Internships are aimed primarily at students currently studying for a PhD. It's not a cast-iron requirement, but if you are pre-PhD you'd need to argue that you were rather exceptional in some way.
Internships to work on Haskell and GHC
Simon and I always have a zillion projects that we'd like to see done, but do not have time to do. An internship is a chance for you to work closely with us --- we usually meet with interns daily, and we never have more than one at a time --- on one of these projects. (Or you can suggest a project of your own.)
Internship projects should have some research content, and ideally lead to a paper. It's not just hacking.
To give you some idea, here are some past projects (in no particular order):
-  Jost Berthold worked on parallel evaluation
-  Dan Licata implemented view patterns
-  Peng Li worked on a new concurrency substrate for GHC
-  Michael Adams worked on refactoring the code generator, and  John Dias took the same ideas much further.
-  Bernie Pope implemented the GHCi debugger
-  Kevin Donnelly changed GHC's intermediate language to support equality constraints
- Ben Lippmeier implemented a new register allocator
- Geoff Washburn made the first implementation of GADTs in GHC
- Dimitrios Vitytonis worked on type inference for impredicative polymorphism
- Krasimir Angelov completed and released Visual Haskell
- Roshan James wrote a parallel garbage collector
Here is a list of some possible future projects we have in mind. But feel free to suggest your own!
Programming environment and tools
- Work on the GHCi debugger
- Make GHC work with GCSpy, a generic heap visualiser tool.
- Maintaining an explicit call stack ExplicitCallStack
Turning GHC into a platform
Projects aimed at making GHC into a user-extensible plug-in platform, and less of a monolithic compiler.
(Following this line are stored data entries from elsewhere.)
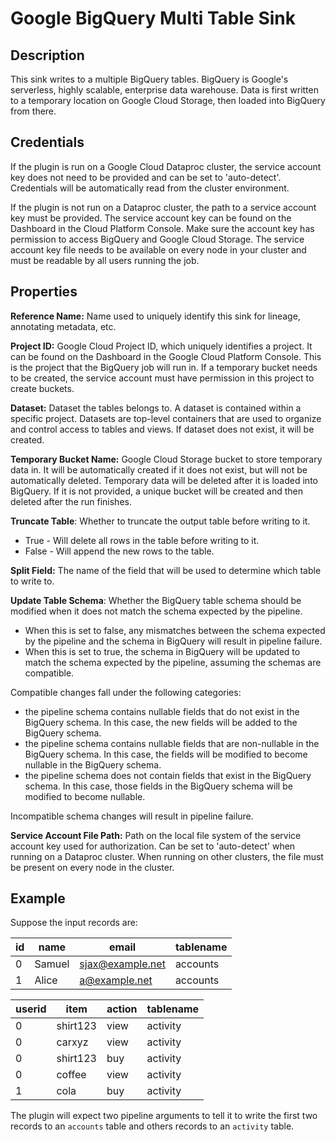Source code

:# Google BigQuery Multi Table Sink

Description
-----------
This sink writes to a multiple BigQuery tables.
BigQuery is Google's serverless, highly scalable, enterprise data warehouse.
Data is first written to a temporary location on Google Cloud Storage, then loaded into BigQuery from there.

Credentials
-----------
If the plugin is run on a Google Cloud Dataproc cluster, the service account key does not need to be
provided and can be set to 'auto-detect'.
Credentials will be automatically read from the cluster environment.

If the plugin is not run on a Dataproc cluster, the path to a service account key must be provided.
The service account key can be found on the Dashboard in the Cloud Platform Console.
Make sure the account key has permission to access BigQuery and Google Cloud Storage.
The service account key file needs to be available on every node in your cluster and
must be readable by all users running the job.

Properties
----------
**Reference Name:** Name used to uniquely identify this sink for lineage, annotating metadata, etc.

**Project ID:** Google Cloud Project ID, which uniquely identifies a project.
It can be found on the Dashboard in the Google Cloud Platform Console. This is the project
that the BigQuery job will run in. If a temporary bucket needs to be created, the service account
must have permission in this project to create buckets.

**Dataset:** Dataset the tables belongs to. A dataset is contained within a specific project.
Datasets are top-level containers that are used to organize and control access to tables and views.
If dataset does not exist, it will be created.

**Temporary Bucket Name:** Google Cloud Storage bucket to store temporary data in.
It will be automatically created if it does not exist, but will not be automatically deleted.
Temporary data will be deleted after it is loaded into BigQuery. If it is not provided, a unique
bucket will be created and then deleted after the run finishes.

**Truncate Table**: Whether to truncate the output table before writing to it.
* True - Will delete all rows in the table before writing to it.
* False - Will append the new rows to the table.

**Split Field:** The name of the field that will be used to determine which table to write to.

**Update Table Schema**: Whether the BigQuery table schema should be modified 
when it does not match the schema expected by the pipeline. 
* When this is set to false, any mismatches between the schema expected by the pipeline 
and the schema in BigQuery will result in pipeline failure. 
* When this is set to true, the schema in BigQuery will be updated to match the schema 
expected by the pipeline, assuming the schemas are compatible. 

Compatible changes fall under the following categories:                
* the pipeline schema contains nullable fields that do not exist in the BigQuery schema. 
In this case, the new fields will be added to the BigQuery schema.
* the pipeline schema contains nullable fields that are non-nullable in the BigQuery schema. 
In this case, the fields will be modified to become nullable in the BigQuery schema.
* the pipeline schema does not contain fields that exist in the BigQuery schema. 
In this case, those fields in the BigQuery schema will be modified to become nullable.
                         
Incompatible schema changes will result in pipeline failure.

**Service Account File Path:** Path on the local file system of the service account key used for
authorization. Can be set to 'auto-detect' when running on a Dataproc cluster.
When running on other clusters, the file must be present on every node in the cluster.

Example
-------

Suppose the input records are:

| id  | name     | email            | tablename |
| --- | -------- | ---------------- | --------- |
| 0   | Samuel   | sjax@example.net | accounts  |
| 1   | Alice    | a@example.net    | accounts  |

| userid | item     | action | tablename |
| ------ | -------- | ------ | --------- |
| 0      | shirt123 | view   | activity  |
| 0      | carxyz   | view   | activity  |
| 0      | shirt123 | buy    | activity  |
| 0      | coffee   | view   | activity  |
| 1      | cola     | buy    | activity  |

The plugin will expect two pipeline arguments to tell it to write the first two records to an `accounts` table
and others records to an `activity` table.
- Allow much finer and more modular control over the way in which rewrite rules and inlining directives are ordered. See this email thread
- Support dynamically-linked Core-to-Core plug-ins, so that people can add passes simply by writing a Core-to-Core function, and dynamically linking it to GHC. This would need to be supported by an extensible mechanism like attributes in mainstream OO languages, so that programmers can add declarative information to the source program that guides the transformation pass. Likewise the pass might want to construct information that is accessible later. This mechanism could obviously be used for optimisations, but also for program verifiers, and perhaps also for domain-specific code generation (the pass generates a GPU file, say, replacing the Core code with a foreign call to the GPU program). See Plugins for some early thoughts on this.
- Improve the GHC API, whereby you can import GHC as a library. We make improvements now and then, but it would benefit from some sustained attention. A particular project would be to port the Haskell refactorer HaRE to use the GHC API.
- Allow unboxed tuples as function arguments. Currently unboxed tuples are second class; fixing this would be a nice simplification.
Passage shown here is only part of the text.